_SOURCE RECORDS_.
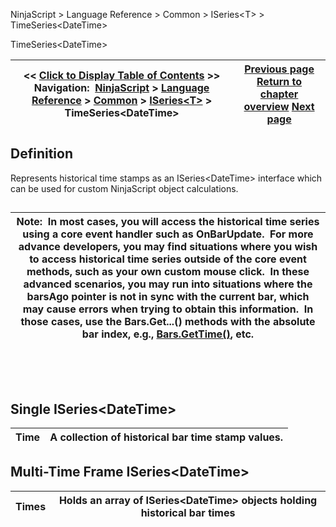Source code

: ﻿


NinjaScript \> Language Reference \> Common \> ISeries\<T\> \> TimeSeries\<DateTime\>






















TimeSeries\<DateTime\>







| \<\< [Click to Display Table of Contents](timeseries.md) \>\> **Navigation:**     [NinjaScript](ninjascript.md) \> [Language Reference](language_reference_wip.md) \> [Common](common.md) \> [ISeries\<T\>](iseriest.md) \> TimeSeries\<DateTime\> | [Previous page](weighteds.md) [Return to chapter overview](iseriest.md) [Next page](iseries_time.md) |
| --- | --- |











## Definition


Represents historical time stamps as an ISeries\<DateTime\> interface which can be used for custom NinjaScript object calculations.


## 




| Note:  In most cases, you will access the historical time series using a core event handler such as OnBarUpdate.  For more advance developers, you may find situations where you wish to access historical time series outside of the core event methods, such as your own custom mouse click.  In these advanced scenarios, you may run into situations where the barsAgo pointer is not in sync with the current bar, which may cause errors when trying to obtain this information.  In those cases, use the Bars.Get...() methods with the absolute bar index, e.g., [Bars.GetTime()](gettime.md), etc. |
| --- |



 


 


## Single ISeries\<DateTime\>




| Time | A collection of historical bar time stamp values. |
| --- | --- |



## 


## 


## Multi\-Time Frame ISeries\<DateTime\>




| Times | Holds an array of ISeries\<DateTime\> objects holding historical bar times |
| --- | --- |



 









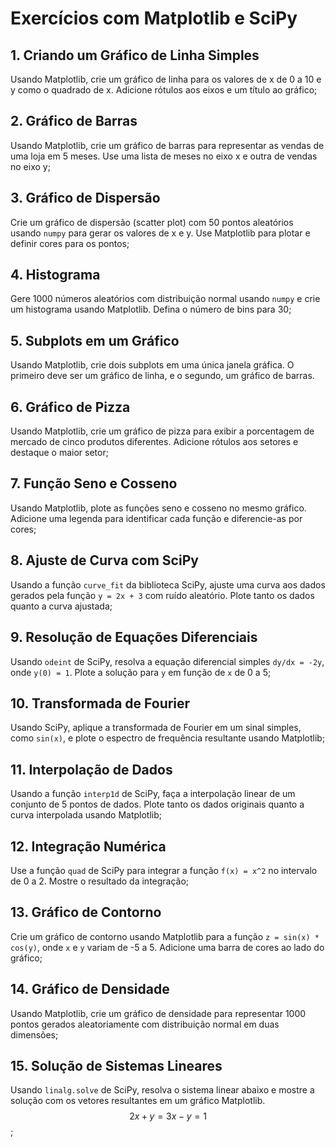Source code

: # Exercícios com Matplotlib e SciPy

## 1. Criando um Gráfico de Linha Simples
Usando Matplotlib, crie um gráfico de linha para os valores de x de 0 a 10 e y como o quadrado de x. Adicione rótulos aos eixos e um título ao gráfico;

## 2. Gráfico de Barras
Usando Matplotlib, crie um gráfico de barras para representar as vendas de uma loja em 5 meses. Use uma lista de meses no eixo x e outra de vendas no eixo y;

## 3. Gráfico de Dispersão
Crie um gráfico de dispersão (scatter plot) com 50 pontos aleatórios usando `numpy` para gerar os valores de x e y. Use Matplotlib para plotar e definir cores para os pontos;

## 4. Histograma
Gere 1000 números aleatórios com distribuição normal usando `numpy` e crie um histograma usando Matplotlib. Defina o número de bins para 30;

## 5. Subplots em um Gráfico
Usando Matplotlib, crie dois subplots em uma única janela gráfica. O primeiro deve ser um gráfico de linha, e o segundo, um gráfico de barras.

## 6. Gráfico de Pizza
Usando Matplotlib, crie um gráfico de pizza para exibir a porcentagem de mercado de cinco produtos diferentes. Adicione rótulos aos setores e destaque o maior setor;

## 7. Função Seno e Cosseno
Usando Matplotlib, plote as funções seno e cosseno no mesmo gráfico. Adicione uma legenda para identificar cada função e diferencie-as por cores;

## 8. Ajuste de Curva com SciPy
Usando a função `curve_fit` da biblioteca SciPy, ajuste uma curva aos dados gerados pela função `y = 2x + 3` com ruído aleatório. Plote tanto os dados quanto a curva ajustada;

## 9. Resolução de Equações Diferenciais
Usando `odeint` de SciPy, resolva a equação diferencial simples `dy/dx = -2y`, onde `y(0) = 1`. Plote a solução para `y` em função de `x` de 0 a 5;

## 10. Transformada de Fourier
Usando SciPy, aplique a transformada de Fourier em um sinal simples, como `sin(x)`, e plote o espectro de frequência resultante usando Matplotlib;

## 11. Interpolação de Dados
Usando a função `interp1d` de SciPy, faça a interpolação linear de um conjunto de 5 pontos de dados. Plote tanto os dados originais quanto a curva interpolada usando Matplotlib;

## 12. Integração Numérica
Use a função `quad` de SciPy para integrar a função `f(x) = x^2` no intervalo de 0 a 2. Mostre o resultado da integração;

## 13. Gráfico de Contorno
Crie um gráfico de contorno usando Matplotlib para a função `z = sin(x) * cos(y)`, onde `x` e `y` variam de -5 a 5. Adicione uma barra de cores ao lado do gráfico;

## 14. Gráfico de Densidade
Usando Matplotlib, crie um gráfico de densidade para representar 1000 pontos gerados aleatoriamente com distribuição normal em duas dimensões;

## 15. Solução de Sistemas Lineares
Usando `linalg.solve` de SciPy, resolva o sistema linear abaixo e mostre a solução com os vetores resultantes em um gráfico Matplotlib.
$$
2x + y = 3
x - y = 1
$$
;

_PROBLEM DESCRIPTION_.
Please retype exactly the line containing "Usando SciPy, aplique" and each line after it to the end of the records, and nothing more.

_SOLUTION_.
Usando SciPy, aplique a transformada de Fourier em um sinal simples, como `sin(x)`, e plote o espectro de frequência resultante usando Matplotlib;

## 11. Interpolação de Dados
Usando a função `interp1d` de SciPy, faça a interpolação linear de um conjunto de 5 pontos de dados. Plote tanto os dados originais quanto a curva interpolada usando Matplotlib;

## 12. Integração Numérica
Use a função `quad` de SciPy para integrar a função `f(x) = x^2` no intervalo de 0 a 2. Mostre o resultado da integração;

## 13. Gráfico de Contorno
Crie um gráfico de contorno usando Matplotlib para a função `z = sin(x) * cos(y)`, onde `x` e `y` variam de -5 a 5. Adicione uma barra de cores ao lado do gráfico;

## 14. Gráfico de Densidade
Usando Matplotlib, crie um gráfico de densidade para representar 1000 pontos gerados aleatoriamente com distribuição normal em duas dimensões;

## 15. Solução de Sistemas Lineares
Usando `linalg.solve` de SciPy, resolva o sistema linear abaixo e mostre a solução com os vetores resultantes em um gráfico Matplotlib.
$$
2x + y = 3
x - y = 1
$$
;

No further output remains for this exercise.